Attracting Birds, Butterflies and Beneficial Wildlife with Florida native plants.

Valuable Native Weeds

Valuable Native Weeds That Attract Wildlife

It is too bad that some of our native wildflowers are called weeds; these plants can remain mixed with your lawn or replace it entirely to benefit wildlife.

The two most colorful weeds that can take foot traffic and need mowing only once every few weeks include the powder puff mimosa, and fogfruit. Both can replace lawn entirely if you wish.

Powder puff has feathery leaves that close when touched, a pink flower and it doesn’t climb. It is just three inches tall, is very drought tolerant and is the larval food of the little yellow butterfly.

Fogfruit, or creeping Charlie, is low also, and has small leaves with round heads of white and pink flowers on a short stalk. This is a larval food for the white peacock and phaon crescent butterflies.

Lay down mulch after killing the grass and sprig one or both of these plants every square foot for a colorful, low maintenance groundcover. Water them only to establish and during extreme drought if needed.

Several other plants can remain in your lawn and will tolerate mowing. The corky passionvine is the larval food for three butterflies including the zebra-longwing, Julia and gulf fritillary.

Southern pencilflower has small yellow flowers and is the larval food for the barred yellow sulfur butterfy. The several species of cudweed should stay on the sidelines where they won’t get stepped on. They have silvery foliage and flowers which the American lady butterfly will lay her eggs on.

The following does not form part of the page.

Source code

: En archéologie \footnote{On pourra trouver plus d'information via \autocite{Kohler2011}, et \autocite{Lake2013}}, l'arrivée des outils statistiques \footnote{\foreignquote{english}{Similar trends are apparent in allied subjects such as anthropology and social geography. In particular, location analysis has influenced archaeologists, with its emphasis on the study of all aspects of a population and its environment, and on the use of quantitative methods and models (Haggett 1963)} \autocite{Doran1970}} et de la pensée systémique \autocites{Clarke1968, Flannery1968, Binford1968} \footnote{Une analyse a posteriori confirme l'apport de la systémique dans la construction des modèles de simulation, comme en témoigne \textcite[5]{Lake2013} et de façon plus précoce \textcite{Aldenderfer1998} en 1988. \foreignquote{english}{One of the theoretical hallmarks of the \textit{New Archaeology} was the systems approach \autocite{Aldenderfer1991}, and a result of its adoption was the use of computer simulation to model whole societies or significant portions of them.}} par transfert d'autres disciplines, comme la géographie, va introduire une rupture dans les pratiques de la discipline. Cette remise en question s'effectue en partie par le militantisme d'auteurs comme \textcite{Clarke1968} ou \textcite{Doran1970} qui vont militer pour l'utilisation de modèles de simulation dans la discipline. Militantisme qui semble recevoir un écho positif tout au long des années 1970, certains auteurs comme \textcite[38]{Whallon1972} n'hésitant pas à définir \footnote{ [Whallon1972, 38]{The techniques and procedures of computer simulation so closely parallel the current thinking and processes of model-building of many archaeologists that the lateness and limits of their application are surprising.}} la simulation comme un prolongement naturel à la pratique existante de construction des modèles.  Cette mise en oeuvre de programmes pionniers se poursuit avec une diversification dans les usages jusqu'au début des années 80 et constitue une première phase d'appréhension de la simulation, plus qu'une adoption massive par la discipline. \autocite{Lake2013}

During the winter you will see many Virginia peppergrass plants in your lawn. This is the larval food for the great southern white butterfly which can become very numerous some years, yet does no harm. The young foliage is tasty in salads, adding a sharp mustard flavor similar to arugula.

Grasses are the larval food for various skipper butterflies. Try some of our ornamentals like fakahatchee, love grass, native foxtail, little bluestem, lopsided indiangrass, or broom sedge. These are too tall to be used in pathways though.

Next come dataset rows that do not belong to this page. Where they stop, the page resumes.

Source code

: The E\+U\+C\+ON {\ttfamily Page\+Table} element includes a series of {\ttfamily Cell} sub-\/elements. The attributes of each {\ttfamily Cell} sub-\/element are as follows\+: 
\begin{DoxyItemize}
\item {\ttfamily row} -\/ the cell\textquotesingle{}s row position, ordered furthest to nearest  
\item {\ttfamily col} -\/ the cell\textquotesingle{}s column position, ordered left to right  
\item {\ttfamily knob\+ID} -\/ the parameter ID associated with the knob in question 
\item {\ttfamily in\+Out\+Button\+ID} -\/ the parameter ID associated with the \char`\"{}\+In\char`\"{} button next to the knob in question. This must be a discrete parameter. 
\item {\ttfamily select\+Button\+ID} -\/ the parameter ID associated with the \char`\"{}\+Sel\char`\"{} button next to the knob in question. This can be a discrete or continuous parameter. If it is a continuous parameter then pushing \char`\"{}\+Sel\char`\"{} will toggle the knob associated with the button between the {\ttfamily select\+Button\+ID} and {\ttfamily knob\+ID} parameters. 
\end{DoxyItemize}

Basket grass and witchgrass love shade and grow as a three inch tall mat. They can be used in pathways. Even silky aster makes a nice grass replacement and has little yellow flowers on a foot tall stalk. This should go on the edge and not be walked on.

You may enjoy the book, Florida Butterfly Caterpillars And Their Host Plants by Marc Minno, Jerry Butler and Donald Hall-University Press of Florida. There are lots of pictures and lists of hosts in an easy format.

You will be surprised by the numbers of butterflies and birds that will make a home in your yard as you increase the diversity of plants. Even “weeds” in your lawn are important food sources.

Don’t forget that birds, like the wood warblers, migrate to South America in the fall. The October cold front will send them south in a hurry, so get out your binoculars and be ready for a great show as they stop and feed in your yard.

The hummingbirds arrive in mid September and the buntings follow soon after. Some of these two will stay the winter.

With plenty of seeds forming on your native lawn, the birds will have plenty to eat whether it is the seeds themselves, the insects that feed on the seeds or the spiders that feed on the insects.